Версия сайта для слабовидящих
28.05.2024 06:23
13

28 мая День пограничника

Защита границ России всегда оставалась одним из приоритетов национальной безопасности.

История данного рода войск исчисляется сотнями лет - с момента возникновения первых централизованных пограничных застав.

Война СССР и Японии в 1945 году, ставшая последней крупной кампанией Второй мировой войны, длилась меньше месяца - с 9 августа по 2 сентября 1945 года, но этот месяц стал ключевым в истории Дальнего Востока и всего Азиатско-Тихоокеанского региона.

Двоеглазов Николай Иванович

Наш земляк Двоеглазов Николай Иванович в январе 1943 года, не закончив 10 класс, получил повестку в действующую армию и попал на Дальний Восток, где и отслужил семь с половиной лет.

Во время службы занимал должность вычислителя ударной батареи 282 пушечного артиллерийского полка 1- го Дальневосточного фронта. От точности его расчётов часто зависели жизни многих солдат. После капитуляции Японии, Двоеглазов принимал участие в разгроме японских войск на территории Северной Кореи. Из армии демобилизовался в 1946 году. Николай Иванович оставил много воспоминаний о событиях той войны.

 

       Цветов мы не видали, а видели трупы и кровь.

Приближается 9 августа - день начала войны с Японией в 1945 году. Это сейчас не принято вспоминать, а если и говорят или пишут, так больше о том, как радостно встречали нашу армию в Маньчжурии и Корее. Слушал я как-то историка Волкогонова, не утерпел, написал ему, что ведь не везде же было так. Если где-то и встречали солдат женщины цветами и угощением, так это возможно в северных районах Маньчжурии, где много русского населения. Мы прошли через Маньчжурию и Северную Корею и не видели подобных встреч. Мужики правда орали: «русский шанго», а потом через этот населенный пункт мы связь не могли дать на батарею: стреляли из многих домов. А угощали не нас, а мы китайских мальчишек, которые просили: «Русский, дай галеты». Кормили их трофейными галетами. Так что цветов мы не видели, а вот трупов и крови чужих и своих насмотрелись вдоволь.

6 и 7 августа полк, где я служил, развертывался вдоль границы, проводил учения. Утром 8 августа нам дали отбой, и мы свернулись и поехали в направлении зимних квартир. За сопками остановились на отдых. После обеда зачитали приказ: « В ночь на 9 августа перейти границу…Война с Японией».

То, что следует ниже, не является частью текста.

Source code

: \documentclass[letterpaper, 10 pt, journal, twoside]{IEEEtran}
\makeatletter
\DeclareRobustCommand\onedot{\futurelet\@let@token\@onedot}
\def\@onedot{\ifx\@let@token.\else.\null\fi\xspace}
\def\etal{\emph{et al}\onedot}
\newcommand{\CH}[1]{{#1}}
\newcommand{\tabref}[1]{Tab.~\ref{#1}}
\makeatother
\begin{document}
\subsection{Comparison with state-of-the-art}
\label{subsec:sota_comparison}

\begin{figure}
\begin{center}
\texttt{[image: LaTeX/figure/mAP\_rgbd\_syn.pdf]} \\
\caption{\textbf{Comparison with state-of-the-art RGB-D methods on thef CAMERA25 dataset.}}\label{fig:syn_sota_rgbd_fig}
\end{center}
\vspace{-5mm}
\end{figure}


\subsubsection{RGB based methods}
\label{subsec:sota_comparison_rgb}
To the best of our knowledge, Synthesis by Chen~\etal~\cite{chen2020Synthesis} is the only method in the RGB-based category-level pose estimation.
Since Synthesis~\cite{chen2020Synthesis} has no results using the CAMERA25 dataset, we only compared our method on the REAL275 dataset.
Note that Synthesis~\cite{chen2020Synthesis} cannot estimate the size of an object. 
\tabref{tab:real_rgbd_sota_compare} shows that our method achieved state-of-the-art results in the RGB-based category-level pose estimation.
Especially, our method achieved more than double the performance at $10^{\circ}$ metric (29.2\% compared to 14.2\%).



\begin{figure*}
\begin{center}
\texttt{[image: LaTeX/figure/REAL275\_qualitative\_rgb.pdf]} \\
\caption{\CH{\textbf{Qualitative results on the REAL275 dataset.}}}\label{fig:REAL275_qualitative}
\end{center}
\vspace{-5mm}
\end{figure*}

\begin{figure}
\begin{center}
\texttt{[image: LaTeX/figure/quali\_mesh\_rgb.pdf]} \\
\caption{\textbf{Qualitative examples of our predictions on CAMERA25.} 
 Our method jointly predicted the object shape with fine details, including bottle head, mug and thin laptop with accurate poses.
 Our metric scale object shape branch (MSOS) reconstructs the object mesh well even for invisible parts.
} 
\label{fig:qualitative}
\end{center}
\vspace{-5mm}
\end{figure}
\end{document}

С наступлением темноты заняли прежние позиции на границе. Мы, артиллеристы, тщательно изучили ту сторону границы и знали, что перед нами мощная линия укрепленных районов, о которой впоследствии командующий 1-го Дальневосточного фронта маршал Мерецков в своих мемуарах писал: «На границе с советским Приморьем имелось семь укрепленных районов. Все они были оборудованы артиллерийскими пулеметными дотами и дзотами, подземными ходами сообщений, имели сеть наблюдательных и командных пунктов с убежищами, сведены в узлы сопротивления, оборудованы противотанковыми и противопехотными заграждениями и препятствиями, железобетонными артиллерийскими и пулеметными гнездами с метровой защитной толщей и амбразурам. В общем целом если говорить о Приморье, где предстояло воевать, мне «повезло»: возьмите укрепления Маннергейма, добавьте к ним карельские леса (только погуще), бездорожье Заполярья, болота Новгородской области и восточный климат, и вы получите район к западу от озера Ханка, в карту которого я в то время ежечасно всматривался».

А мы всматривались в карту Дунпинского укрепленного района. Поскольку укрепрайоны обойти нет возможности, перед нами стояла задача уничтожить их.

Планировалось темной южной ночью после мощной артподготовки, по типу берлинской  операции, ослепить противника прожекторами и ворваться в расположение укрепрайонов. А первоначально (как пишет Мерецков) рассматривался план вступления в войну нашего фронта на несколько дней позже Забайкальского и 2-го Дальне-восточного, чтобы японцы оттянули часть сил от нашего 1-го Дальневосточного, но он не был принят. И с прожекторами не получилось. Сильнейшая гроза и мощный ливень почти по всей линии фронта спутал карты. Время идёт , а приказа идти вперёд  нет.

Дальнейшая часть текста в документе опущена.